Top of DATA

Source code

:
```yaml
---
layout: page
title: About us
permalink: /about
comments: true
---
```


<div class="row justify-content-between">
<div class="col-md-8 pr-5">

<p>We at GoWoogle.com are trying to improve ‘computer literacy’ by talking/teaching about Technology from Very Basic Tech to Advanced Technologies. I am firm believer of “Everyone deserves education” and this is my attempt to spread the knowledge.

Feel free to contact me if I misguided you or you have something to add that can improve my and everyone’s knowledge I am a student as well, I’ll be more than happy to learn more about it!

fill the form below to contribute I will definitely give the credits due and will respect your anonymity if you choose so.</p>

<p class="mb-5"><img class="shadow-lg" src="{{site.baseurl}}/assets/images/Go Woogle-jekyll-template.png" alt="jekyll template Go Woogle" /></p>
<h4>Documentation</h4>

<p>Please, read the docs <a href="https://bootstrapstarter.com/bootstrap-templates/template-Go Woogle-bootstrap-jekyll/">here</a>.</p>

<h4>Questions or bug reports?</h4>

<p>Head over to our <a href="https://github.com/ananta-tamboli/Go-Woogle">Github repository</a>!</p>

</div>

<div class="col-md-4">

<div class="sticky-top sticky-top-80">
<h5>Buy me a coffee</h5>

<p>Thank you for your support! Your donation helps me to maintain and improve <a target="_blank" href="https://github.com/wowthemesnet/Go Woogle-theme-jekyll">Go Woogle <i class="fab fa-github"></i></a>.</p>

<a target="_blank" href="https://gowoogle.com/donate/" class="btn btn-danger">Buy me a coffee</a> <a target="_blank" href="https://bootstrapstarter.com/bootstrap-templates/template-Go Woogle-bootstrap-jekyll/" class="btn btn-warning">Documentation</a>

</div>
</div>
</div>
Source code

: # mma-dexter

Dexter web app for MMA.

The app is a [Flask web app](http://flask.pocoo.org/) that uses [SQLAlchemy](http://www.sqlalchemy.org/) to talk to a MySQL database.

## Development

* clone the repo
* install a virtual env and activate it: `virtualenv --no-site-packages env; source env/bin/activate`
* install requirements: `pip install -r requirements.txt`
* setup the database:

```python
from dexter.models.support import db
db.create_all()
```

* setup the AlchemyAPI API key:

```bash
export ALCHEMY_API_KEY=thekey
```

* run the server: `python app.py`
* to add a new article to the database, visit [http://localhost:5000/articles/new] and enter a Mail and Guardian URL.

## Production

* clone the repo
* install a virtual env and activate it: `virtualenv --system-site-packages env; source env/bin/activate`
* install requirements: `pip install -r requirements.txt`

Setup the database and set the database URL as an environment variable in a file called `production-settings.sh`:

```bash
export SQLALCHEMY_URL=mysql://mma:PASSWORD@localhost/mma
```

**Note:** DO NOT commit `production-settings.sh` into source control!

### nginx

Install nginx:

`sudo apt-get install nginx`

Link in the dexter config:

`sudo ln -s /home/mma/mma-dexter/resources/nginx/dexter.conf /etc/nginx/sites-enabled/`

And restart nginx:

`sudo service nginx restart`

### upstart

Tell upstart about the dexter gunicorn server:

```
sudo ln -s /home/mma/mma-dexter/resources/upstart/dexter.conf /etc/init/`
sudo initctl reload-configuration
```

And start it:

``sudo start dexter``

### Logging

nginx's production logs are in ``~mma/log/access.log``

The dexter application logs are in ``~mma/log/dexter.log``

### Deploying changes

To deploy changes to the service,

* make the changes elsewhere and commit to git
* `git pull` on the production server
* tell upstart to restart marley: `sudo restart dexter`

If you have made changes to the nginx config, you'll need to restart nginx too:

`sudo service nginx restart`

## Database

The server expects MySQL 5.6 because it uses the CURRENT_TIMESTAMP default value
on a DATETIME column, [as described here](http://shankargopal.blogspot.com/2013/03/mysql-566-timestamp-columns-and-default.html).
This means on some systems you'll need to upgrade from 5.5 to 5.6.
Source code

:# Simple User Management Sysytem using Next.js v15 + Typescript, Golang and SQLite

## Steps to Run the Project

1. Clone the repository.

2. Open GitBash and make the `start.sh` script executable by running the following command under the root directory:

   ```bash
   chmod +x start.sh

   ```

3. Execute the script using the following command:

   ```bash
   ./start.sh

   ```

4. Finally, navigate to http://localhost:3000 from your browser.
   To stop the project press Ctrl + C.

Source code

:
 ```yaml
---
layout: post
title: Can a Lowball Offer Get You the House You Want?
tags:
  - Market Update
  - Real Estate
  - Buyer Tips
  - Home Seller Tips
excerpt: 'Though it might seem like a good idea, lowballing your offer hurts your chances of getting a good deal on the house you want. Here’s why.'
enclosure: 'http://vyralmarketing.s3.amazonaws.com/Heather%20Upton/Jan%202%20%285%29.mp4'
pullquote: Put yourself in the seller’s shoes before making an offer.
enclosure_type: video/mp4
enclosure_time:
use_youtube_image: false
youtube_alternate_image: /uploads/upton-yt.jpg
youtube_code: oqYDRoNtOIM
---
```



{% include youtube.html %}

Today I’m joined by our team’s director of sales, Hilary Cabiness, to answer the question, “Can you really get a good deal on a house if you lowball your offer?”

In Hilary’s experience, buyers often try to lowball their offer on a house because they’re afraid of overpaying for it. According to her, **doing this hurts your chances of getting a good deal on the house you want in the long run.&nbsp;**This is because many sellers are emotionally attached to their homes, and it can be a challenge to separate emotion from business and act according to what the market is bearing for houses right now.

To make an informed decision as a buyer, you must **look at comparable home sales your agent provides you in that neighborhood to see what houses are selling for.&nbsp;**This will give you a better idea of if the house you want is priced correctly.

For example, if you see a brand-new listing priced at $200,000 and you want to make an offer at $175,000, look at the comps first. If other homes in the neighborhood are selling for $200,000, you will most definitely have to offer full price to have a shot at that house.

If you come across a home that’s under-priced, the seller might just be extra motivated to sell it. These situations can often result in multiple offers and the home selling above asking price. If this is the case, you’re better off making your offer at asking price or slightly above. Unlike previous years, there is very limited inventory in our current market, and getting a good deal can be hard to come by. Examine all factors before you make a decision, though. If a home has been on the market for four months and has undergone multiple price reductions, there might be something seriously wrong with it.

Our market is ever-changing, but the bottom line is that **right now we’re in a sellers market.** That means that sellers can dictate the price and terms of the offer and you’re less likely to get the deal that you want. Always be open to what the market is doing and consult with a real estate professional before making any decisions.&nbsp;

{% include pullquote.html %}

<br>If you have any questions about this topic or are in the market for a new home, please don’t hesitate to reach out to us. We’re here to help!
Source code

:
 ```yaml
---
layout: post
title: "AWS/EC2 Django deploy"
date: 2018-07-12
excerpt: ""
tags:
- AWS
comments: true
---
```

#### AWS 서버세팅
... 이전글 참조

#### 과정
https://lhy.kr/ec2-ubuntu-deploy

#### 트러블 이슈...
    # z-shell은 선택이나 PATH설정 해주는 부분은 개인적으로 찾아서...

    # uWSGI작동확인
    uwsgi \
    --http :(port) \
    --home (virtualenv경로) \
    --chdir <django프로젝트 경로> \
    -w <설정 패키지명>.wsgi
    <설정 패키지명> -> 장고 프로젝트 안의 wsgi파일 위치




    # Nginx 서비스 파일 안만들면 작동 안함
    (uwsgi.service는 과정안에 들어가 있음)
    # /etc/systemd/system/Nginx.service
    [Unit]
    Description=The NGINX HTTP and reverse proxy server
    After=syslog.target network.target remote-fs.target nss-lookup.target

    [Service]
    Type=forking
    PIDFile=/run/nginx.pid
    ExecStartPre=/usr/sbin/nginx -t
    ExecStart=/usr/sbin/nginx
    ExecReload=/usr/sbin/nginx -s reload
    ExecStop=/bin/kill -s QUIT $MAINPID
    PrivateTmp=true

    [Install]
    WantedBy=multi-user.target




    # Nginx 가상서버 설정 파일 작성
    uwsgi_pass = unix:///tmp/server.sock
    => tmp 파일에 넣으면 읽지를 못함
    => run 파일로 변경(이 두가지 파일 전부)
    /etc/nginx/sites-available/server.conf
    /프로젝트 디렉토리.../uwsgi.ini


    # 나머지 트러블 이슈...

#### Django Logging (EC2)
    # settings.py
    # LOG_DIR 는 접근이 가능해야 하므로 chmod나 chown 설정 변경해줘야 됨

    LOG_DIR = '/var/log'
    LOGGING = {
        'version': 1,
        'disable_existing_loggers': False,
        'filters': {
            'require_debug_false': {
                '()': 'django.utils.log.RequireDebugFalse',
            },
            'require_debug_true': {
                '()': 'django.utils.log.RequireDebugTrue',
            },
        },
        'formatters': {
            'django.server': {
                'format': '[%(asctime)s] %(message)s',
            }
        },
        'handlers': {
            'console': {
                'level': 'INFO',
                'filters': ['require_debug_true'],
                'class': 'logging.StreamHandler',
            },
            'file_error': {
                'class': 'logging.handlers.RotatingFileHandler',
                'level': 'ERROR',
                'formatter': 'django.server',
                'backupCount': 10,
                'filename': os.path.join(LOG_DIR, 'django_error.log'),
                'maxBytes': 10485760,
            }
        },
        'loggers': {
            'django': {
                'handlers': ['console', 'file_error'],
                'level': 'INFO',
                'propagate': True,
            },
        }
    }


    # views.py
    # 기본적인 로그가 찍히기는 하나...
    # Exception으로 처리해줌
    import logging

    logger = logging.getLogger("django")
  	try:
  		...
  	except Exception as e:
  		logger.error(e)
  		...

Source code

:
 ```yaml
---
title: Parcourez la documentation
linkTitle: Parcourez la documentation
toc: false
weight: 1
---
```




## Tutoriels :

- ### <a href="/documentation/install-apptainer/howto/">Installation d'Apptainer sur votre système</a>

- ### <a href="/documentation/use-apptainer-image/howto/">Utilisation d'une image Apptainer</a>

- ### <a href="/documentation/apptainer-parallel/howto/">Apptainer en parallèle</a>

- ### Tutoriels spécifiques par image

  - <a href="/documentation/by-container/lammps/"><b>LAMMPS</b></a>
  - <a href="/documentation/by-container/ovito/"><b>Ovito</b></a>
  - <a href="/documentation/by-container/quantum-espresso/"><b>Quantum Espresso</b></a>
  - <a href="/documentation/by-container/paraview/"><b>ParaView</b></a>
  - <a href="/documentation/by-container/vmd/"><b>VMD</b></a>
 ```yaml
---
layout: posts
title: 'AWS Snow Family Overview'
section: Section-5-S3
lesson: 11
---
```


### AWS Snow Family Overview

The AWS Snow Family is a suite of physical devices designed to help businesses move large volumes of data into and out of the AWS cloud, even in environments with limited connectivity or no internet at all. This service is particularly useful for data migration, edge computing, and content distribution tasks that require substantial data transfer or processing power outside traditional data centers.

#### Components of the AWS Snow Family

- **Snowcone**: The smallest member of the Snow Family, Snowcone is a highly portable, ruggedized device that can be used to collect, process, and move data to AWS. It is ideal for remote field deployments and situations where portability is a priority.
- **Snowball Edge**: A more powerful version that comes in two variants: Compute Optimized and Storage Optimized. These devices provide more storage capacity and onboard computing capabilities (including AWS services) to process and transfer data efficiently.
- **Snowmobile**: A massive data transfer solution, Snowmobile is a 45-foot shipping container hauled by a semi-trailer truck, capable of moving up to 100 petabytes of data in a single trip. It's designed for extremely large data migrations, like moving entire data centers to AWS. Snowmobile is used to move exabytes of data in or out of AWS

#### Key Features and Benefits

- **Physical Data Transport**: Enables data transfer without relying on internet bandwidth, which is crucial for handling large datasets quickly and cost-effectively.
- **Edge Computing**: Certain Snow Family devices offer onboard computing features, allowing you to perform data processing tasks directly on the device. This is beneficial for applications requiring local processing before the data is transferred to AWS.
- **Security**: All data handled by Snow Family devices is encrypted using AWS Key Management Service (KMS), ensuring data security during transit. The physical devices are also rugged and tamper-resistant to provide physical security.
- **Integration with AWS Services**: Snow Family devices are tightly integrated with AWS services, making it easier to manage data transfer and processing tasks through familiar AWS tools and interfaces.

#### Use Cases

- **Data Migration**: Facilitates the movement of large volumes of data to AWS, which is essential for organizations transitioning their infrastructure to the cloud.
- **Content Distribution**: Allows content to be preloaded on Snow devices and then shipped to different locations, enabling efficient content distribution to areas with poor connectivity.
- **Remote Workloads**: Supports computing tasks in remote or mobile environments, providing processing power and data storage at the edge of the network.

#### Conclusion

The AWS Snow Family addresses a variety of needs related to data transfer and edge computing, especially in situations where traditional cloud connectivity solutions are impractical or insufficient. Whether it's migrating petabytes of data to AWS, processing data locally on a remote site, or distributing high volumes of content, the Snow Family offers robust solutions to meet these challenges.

Bottom of DATA

**WHAT YOU HAVE TO DO**.
Where a line in the entries holds the word "settings", copy that line.

**TASK ANSWER**.
Setup the database and set the database URL as an environment variable in a file called `production-settings.sh`:
**Note:** DO NOT commit `production-settings.sh` into source control!
    # settings.py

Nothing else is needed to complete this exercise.